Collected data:
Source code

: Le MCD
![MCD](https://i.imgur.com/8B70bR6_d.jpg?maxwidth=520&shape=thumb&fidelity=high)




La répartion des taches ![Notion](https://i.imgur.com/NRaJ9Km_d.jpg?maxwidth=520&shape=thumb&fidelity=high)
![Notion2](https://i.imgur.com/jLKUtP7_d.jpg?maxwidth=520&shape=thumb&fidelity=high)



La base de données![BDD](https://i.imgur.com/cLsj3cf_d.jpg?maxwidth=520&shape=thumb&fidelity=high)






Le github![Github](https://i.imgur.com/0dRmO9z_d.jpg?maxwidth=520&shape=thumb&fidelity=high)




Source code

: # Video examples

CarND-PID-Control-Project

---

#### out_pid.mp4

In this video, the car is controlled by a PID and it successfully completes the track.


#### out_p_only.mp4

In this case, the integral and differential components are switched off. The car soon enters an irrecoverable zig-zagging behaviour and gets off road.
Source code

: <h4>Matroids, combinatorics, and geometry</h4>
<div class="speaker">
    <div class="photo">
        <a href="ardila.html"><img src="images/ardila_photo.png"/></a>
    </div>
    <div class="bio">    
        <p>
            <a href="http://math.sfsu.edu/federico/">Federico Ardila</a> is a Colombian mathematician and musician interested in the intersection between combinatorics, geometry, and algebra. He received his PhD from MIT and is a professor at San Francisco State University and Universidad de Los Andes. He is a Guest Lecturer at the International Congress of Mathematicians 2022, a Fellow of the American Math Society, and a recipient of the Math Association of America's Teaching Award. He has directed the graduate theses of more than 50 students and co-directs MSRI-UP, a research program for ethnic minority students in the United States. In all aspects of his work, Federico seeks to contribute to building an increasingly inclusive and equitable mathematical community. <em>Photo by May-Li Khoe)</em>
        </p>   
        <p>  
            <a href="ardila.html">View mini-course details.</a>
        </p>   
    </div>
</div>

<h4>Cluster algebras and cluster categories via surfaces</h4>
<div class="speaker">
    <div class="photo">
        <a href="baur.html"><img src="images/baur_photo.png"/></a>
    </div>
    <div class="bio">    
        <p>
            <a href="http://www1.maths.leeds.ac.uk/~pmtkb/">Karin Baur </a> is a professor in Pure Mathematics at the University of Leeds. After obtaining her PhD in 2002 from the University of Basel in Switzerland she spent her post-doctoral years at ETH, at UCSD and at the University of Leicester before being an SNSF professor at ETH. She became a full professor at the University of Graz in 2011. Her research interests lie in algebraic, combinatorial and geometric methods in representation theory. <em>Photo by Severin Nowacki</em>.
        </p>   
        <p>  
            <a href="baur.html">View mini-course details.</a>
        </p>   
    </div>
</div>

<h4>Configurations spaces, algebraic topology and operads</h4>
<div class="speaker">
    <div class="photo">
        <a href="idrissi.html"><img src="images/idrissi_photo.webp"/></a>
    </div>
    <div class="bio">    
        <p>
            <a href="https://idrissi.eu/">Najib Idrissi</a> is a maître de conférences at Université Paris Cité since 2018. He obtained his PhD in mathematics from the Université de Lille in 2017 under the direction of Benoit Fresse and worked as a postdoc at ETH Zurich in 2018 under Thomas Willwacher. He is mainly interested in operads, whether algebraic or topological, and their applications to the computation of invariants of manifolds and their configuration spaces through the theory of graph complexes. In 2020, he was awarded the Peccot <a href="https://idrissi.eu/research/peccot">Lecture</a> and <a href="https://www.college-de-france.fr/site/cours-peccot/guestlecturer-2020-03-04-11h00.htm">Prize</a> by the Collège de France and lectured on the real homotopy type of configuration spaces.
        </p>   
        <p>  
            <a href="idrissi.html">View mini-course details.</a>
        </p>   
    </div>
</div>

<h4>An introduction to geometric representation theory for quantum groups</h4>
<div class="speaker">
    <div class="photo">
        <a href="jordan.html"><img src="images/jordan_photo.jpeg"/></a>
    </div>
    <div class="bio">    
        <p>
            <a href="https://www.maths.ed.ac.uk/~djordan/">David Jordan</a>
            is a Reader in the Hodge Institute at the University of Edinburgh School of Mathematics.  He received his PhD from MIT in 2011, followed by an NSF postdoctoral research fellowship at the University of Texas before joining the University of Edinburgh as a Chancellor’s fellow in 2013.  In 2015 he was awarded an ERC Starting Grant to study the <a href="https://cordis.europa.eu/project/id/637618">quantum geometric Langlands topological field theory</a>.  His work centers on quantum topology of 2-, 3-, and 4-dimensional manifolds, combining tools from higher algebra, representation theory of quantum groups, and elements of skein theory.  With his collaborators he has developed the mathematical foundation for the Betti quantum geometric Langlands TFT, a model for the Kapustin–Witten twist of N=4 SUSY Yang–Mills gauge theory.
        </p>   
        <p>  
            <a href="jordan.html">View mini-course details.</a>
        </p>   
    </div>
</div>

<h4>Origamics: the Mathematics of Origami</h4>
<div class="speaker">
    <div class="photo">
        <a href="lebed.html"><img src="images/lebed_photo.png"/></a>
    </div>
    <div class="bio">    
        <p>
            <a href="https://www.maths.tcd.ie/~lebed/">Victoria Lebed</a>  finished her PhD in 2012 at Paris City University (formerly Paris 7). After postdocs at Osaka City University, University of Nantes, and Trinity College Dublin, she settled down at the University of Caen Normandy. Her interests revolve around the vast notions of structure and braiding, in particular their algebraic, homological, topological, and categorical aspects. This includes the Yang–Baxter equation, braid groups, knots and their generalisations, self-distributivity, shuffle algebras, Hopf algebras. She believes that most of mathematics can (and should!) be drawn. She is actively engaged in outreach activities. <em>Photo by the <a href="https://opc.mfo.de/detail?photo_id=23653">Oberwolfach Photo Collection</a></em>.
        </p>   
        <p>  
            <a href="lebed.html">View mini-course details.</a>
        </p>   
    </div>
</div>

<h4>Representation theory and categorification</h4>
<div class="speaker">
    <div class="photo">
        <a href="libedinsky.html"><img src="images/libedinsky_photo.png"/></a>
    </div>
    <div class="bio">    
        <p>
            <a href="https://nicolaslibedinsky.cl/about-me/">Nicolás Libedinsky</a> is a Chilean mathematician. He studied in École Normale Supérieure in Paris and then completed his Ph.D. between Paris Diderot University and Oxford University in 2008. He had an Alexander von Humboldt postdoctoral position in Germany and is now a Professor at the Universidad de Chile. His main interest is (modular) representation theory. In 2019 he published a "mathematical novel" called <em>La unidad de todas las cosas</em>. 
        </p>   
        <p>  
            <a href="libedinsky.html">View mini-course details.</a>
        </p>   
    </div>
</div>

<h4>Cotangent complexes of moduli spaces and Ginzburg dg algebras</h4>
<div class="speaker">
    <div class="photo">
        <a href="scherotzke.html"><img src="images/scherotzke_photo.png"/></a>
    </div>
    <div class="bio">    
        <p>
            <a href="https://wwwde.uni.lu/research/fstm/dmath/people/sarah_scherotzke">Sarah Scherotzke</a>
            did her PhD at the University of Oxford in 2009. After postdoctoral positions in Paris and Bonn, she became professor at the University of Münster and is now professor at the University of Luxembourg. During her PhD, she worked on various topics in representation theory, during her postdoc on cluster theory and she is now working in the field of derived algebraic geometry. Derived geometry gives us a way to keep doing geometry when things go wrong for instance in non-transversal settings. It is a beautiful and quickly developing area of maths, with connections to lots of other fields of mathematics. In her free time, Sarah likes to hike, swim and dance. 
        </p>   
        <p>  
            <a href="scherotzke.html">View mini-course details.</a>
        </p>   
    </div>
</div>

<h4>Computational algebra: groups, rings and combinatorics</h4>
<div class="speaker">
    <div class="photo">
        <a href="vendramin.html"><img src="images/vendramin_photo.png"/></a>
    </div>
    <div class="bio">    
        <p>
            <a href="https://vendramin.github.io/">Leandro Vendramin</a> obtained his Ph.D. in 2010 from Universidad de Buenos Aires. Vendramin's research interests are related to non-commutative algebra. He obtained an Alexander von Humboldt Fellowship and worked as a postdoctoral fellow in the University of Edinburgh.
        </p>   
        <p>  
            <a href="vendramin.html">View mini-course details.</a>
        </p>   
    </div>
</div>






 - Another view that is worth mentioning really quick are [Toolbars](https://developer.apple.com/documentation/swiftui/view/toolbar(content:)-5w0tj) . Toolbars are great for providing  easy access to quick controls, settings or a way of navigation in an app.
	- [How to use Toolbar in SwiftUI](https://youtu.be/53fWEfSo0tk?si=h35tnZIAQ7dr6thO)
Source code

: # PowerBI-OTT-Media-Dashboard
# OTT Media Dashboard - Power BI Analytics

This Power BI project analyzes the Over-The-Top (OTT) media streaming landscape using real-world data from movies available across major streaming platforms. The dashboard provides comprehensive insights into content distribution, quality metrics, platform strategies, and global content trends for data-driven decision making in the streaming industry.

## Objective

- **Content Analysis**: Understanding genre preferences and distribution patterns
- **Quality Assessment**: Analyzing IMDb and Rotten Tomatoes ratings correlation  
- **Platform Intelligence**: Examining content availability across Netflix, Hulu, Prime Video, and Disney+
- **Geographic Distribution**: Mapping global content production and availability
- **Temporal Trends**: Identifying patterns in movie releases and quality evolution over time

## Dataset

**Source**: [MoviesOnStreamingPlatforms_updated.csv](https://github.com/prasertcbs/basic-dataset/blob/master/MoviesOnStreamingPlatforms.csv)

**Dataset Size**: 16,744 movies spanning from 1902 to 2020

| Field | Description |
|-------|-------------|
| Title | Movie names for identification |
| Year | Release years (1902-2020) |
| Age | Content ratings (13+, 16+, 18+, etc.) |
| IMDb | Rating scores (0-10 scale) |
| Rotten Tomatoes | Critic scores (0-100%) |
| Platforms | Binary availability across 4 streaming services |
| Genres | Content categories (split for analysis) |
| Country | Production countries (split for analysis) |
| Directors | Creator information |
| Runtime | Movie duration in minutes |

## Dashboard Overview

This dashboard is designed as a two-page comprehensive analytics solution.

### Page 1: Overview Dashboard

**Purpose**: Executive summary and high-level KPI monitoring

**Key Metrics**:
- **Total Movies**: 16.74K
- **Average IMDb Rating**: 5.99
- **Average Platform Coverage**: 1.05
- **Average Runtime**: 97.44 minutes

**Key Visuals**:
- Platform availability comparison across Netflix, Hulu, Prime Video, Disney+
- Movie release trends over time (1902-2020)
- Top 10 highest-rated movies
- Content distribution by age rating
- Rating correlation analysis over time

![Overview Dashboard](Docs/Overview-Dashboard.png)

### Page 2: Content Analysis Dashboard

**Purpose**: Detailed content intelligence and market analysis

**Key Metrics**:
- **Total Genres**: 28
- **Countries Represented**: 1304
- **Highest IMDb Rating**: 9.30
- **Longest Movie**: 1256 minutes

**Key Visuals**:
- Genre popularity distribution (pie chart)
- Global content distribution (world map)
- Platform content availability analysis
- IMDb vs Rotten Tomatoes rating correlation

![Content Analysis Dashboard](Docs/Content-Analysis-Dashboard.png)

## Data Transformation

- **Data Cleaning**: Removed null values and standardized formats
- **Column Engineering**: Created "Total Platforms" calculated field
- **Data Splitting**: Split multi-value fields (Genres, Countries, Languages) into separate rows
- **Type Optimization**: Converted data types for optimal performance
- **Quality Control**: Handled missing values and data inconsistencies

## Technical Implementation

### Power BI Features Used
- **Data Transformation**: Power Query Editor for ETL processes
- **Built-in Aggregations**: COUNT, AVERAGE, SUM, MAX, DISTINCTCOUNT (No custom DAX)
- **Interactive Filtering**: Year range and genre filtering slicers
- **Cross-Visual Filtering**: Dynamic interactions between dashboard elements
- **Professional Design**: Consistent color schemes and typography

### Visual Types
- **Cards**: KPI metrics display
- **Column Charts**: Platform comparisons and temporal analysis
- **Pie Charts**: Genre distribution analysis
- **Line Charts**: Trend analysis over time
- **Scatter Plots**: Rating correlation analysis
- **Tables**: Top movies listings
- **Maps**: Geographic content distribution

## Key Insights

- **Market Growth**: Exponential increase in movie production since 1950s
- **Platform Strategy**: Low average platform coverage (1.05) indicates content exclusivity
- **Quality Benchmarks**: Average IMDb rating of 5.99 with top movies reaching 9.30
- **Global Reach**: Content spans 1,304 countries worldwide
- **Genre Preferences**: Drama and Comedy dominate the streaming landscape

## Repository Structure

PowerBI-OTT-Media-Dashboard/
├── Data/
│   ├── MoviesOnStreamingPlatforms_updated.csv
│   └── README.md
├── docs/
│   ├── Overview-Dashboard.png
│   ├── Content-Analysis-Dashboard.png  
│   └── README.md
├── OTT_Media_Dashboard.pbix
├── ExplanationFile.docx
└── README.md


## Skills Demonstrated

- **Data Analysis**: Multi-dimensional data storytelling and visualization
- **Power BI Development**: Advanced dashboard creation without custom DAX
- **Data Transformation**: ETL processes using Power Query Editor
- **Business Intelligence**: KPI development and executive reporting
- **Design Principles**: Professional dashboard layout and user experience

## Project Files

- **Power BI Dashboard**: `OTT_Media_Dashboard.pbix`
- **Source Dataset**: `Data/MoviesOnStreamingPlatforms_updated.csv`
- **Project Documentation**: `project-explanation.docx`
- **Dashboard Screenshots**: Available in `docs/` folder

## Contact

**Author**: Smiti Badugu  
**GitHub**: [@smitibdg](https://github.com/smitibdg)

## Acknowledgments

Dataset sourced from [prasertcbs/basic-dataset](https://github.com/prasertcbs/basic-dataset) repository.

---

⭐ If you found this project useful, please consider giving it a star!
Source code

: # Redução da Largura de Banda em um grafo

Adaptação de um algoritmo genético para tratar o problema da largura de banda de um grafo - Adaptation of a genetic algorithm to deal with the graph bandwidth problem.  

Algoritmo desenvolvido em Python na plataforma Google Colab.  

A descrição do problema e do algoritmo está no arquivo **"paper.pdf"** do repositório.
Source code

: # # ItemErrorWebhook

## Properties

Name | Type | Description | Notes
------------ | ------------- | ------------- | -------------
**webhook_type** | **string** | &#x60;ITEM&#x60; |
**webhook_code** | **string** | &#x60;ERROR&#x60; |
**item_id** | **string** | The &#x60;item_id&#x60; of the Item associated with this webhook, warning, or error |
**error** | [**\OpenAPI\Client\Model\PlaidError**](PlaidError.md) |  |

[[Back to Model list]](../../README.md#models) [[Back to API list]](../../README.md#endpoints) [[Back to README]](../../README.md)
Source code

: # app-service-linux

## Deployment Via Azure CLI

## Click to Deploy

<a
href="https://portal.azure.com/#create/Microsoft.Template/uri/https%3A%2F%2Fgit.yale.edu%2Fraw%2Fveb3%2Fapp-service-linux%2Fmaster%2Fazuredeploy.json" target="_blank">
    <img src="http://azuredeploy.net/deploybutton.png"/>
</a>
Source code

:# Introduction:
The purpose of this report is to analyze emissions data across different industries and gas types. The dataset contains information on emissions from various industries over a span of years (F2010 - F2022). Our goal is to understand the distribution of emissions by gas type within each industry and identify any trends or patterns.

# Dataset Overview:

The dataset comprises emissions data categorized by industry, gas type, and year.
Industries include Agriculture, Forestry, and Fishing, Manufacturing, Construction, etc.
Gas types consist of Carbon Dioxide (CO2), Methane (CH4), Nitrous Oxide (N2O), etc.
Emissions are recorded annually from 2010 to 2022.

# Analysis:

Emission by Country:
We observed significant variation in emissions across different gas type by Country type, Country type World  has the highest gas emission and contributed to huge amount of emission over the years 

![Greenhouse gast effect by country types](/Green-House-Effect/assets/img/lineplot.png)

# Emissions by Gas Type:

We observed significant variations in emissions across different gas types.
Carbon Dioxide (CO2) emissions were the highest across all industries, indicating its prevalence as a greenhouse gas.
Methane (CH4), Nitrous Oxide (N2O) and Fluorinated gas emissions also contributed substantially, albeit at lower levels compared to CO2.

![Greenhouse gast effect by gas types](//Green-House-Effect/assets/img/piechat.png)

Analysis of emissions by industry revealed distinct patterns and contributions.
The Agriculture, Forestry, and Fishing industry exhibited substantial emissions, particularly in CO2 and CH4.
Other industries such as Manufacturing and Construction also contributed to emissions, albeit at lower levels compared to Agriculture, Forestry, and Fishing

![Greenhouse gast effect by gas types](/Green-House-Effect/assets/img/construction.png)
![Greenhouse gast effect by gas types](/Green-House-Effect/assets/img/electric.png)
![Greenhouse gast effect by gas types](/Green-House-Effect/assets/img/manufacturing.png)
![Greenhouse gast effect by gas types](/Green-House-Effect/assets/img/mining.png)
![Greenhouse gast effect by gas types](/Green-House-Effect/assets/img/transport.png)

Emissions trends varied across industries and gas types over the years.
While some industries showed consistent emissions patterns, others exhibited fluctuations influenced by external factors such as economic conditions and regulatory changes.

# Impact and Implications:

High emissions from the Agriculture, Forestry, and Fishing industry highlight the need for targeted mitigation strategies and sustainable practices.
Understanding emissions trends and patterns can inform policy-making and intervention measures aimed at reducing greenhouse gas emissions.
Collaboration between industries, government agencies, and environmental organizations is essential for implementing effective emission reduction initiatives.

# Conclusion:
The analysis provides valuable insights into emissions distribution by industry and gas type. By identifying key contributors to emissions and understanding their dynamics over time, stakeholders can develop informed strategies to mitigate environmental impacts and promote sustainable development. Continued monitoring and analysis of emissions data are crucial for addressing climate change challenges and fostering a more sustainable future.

# [Action item]
Find the word "string" in the entries and show each line where it is found.

# [Task output]
**webhook_type** | **string** | &#x60;ITEM&#x60; |
**webhook_code** | **string** | &#x60;ERROR&#x60; |
**item_id** | **string** | The &#x60;item_id&#x60; of the Item associated with this webhook, warning, or error |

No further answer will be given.